Radio still has its place for me. I frequently listen to specific shows in the hope of hearing something new and interesting (I have a Tidal account but that’s of little use unless you know what to look for or are a hip hop enthusiast). Rotel is hoping I’m not alone in thinking that, and there’s an audience for an all-singing, all-dancing multi-source ‘wireless’; a single device that can receive the majority of broadcasts and internet streams on the major platforms and more. The Rotel T14 is an FM and DAB receiver and a network streamer with access to internet radio and various streaming services, I don’t think there are many source components that provide the range of options than the T14 does. The back panel says it all, with a coaxial socket for an FM aerial, threaded coax for DAB, and twin Wi-Fi antenna for network streaming. It’s a little odd that there’s no RJ45 for a direct Ethernet connection to a network, but wires are clearly out of fashion these days. Of course, you still need wires to go to the supplied DAB and FM aerials, however the latter is redundant unless you’re living in the right place. I wasn’t initially able to get a clear signal from the T-shaped indoor antenna supplied and resorted to the DAB feed instead.
The DAB antenna has a magnetic base and when placed on a suitably ferrous bit of casework gets a stronger signal than otherwise, again this will be location specific and best results will be achieved with an external antenna, but who has one of those these days? I was able to pick up a good if not comprehensive range of DAB stations using the ‘national scan’ option, it found all the BBC stations but not Classic Rock (now on the Absolute roster). It’s fairly easy to stick your preferred stations into the preset buttons on the fascia or remote for ease of access and the nature of the input suggests you can have more than 10.

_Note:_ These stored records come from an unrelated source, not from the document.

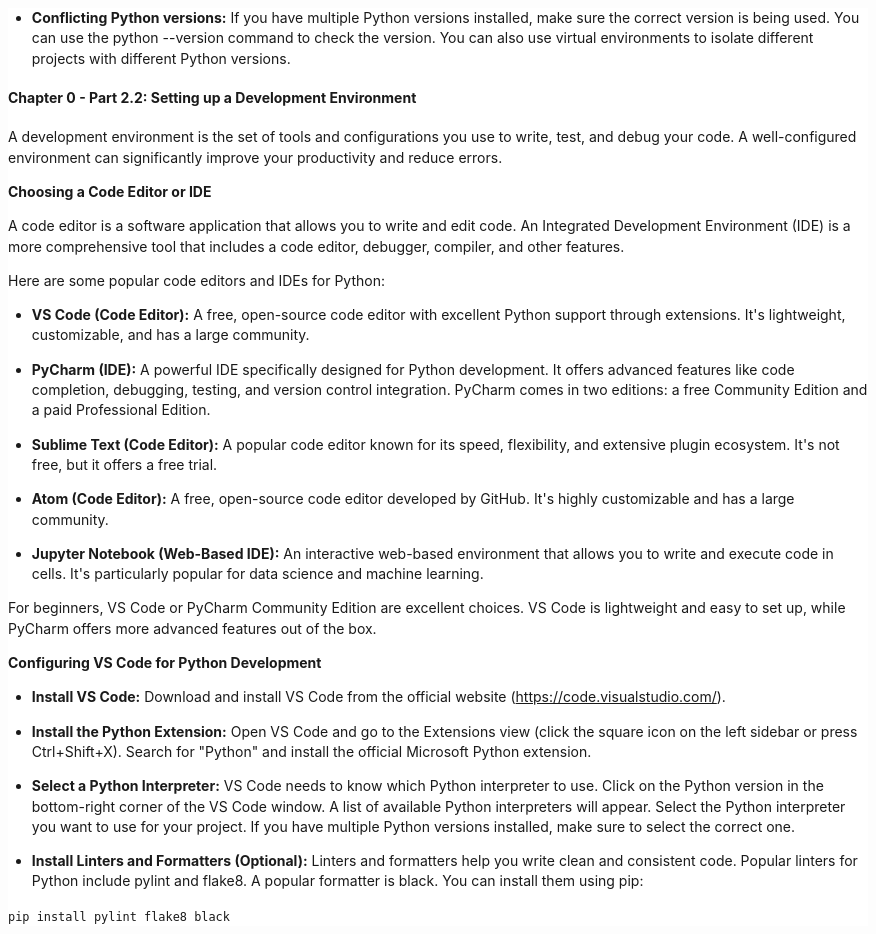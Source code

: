 - **Conflicting Python versions:** If you have multiple Python versions installed, make sure the correct version is being used. You can use the python --version command to check the version. You can also use virtual environments to isolate different projects with different Python versions.

#### <a name="chapter0part2.2"></a>Chapter 0 - Part 2.2: Setting up a Development Environment

A development environment is the set of tools and configurations you use to write, test, and debug your code. A well-configured environment can significantly improve your productivity and reduce errors.

**Choosing a Code Editor or IDE**

A code editor is a software application that allows you to write and edit code. An Integrated Development Environment (IDE) is a more comprehensive tool that includes a code editor, debugger, compiler, and other features.

Here are some popular code editors and IDEs for Python:

- **VS Code (Code Editor):** A free, open-source code editor with excellent Python support through extensions. It's lightweight, customizable, and has a large community.

- **PyCharm (IDE):** A powerful IDE specifically designed for Python development. It offers advanced features like code completion, debugging, testing, and version control integration. PyCharm comes in two editions: a free Community Edition and a paid Professional Edition.

- **Sublime Text (Code Editor):** A popular code editor known for its speed, flexibility, and extensive plugin ecosystem. It's not free, but it offers a free trial.

- **Atom (Code Editor):** A free, open-source code editor developed by GitHub. It's highly customizable and has a large community.

- **Jupyter Notebook (Web-Based IDE):** An interactive web-based environment that allows you to write and execute code in cells. It's particularly popular for data science and machine learning.

For beginners, VS Code or PyCharm Community Edition are excellent choices. VS Code is lightweight and easy to set up, while PyCharm offers more advanced features out of the box.

**Configuring VS Code for Python Development**

- **Install VS Code:** Download and install VS Code from the official website (https://code.visualstudio.com/).

- **Install the Python Extension:** Open VS Code and go to the Extensions view (click the square icon on the left sidebar or press Ctrl+Shift+X). Search for "Python" and install the official Microsoft Python extension.

- **Select a Python Interpreter:** VS Code needs to know which Python interpreter to use. Click on the Python version in the bottom-right corner of the VS Code window. A list of available Python interpreters will appear. Select the Python interpreter you want to use for your project. If you have multiple Python versions installed, make sure to select the correct one.

- **Install Linters and Formatters (Optional):** Linters and formatters help you write clean and consistent code. Popular linters for Python include pylint and flake8. A popular formatter is black. You can install them using pip:

```
pip install pylint flake8 black
```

When you start to look at the internet radio options, it makes the array of DAB broadcasters seem very limited, I guess that it didn’t cost a lot more to include the terrestrial radio options on the T14 and there will always be times when the broadband is on the blink, but otherwise the net is hard to beat. For a start you can search for stations by name, albeit not always with success; for example, it found BBC Radio 3, but not Fluid, which in its ambient genre listing. You can search by location and city, which is fine if you know which city your station is coming from, but most net radios have station lists for countries. There are also podcasts listed by genre; this has Marc Maron’s WTF but not Adam Buxton’s popular show, popular in my household at least.